◆ DESCRIPTION OF THE TASK: How many lines below hold the string "Sanctuary"? Report that number alone.

◆ INFORMATION SUPPLIED:
-=-=-

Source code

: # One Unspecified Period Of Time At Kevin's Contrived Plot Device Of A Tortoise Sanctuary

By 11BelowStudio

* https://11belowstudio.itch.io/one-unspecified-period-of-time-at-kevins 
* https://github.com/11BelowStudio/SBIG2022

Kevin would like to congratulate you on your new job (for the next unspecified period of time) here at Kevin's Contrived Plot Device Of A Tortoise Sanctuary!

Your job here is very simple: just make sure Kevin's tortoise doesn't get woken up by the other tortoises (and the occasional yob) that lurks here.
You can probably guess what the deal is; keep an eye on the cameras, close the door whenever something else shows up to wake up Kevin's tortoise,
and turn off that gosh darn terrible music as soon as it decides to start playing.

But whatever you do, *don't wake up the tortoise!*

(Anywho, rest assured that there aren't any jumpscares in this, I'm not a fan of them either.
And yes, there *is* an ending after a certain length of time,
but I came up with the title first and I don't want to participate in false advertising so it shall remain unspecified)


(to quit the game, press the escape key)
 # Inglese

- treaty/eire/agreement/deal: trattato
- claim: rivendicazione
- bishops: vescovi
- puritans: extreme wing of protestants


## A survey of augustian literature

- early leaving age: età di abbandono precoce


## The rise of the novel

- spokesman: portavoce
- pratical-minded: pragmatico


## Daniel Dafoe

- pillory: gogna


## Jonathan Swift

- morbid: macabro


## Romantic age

-=-=-

◆ EXPECTED ANSWER: 2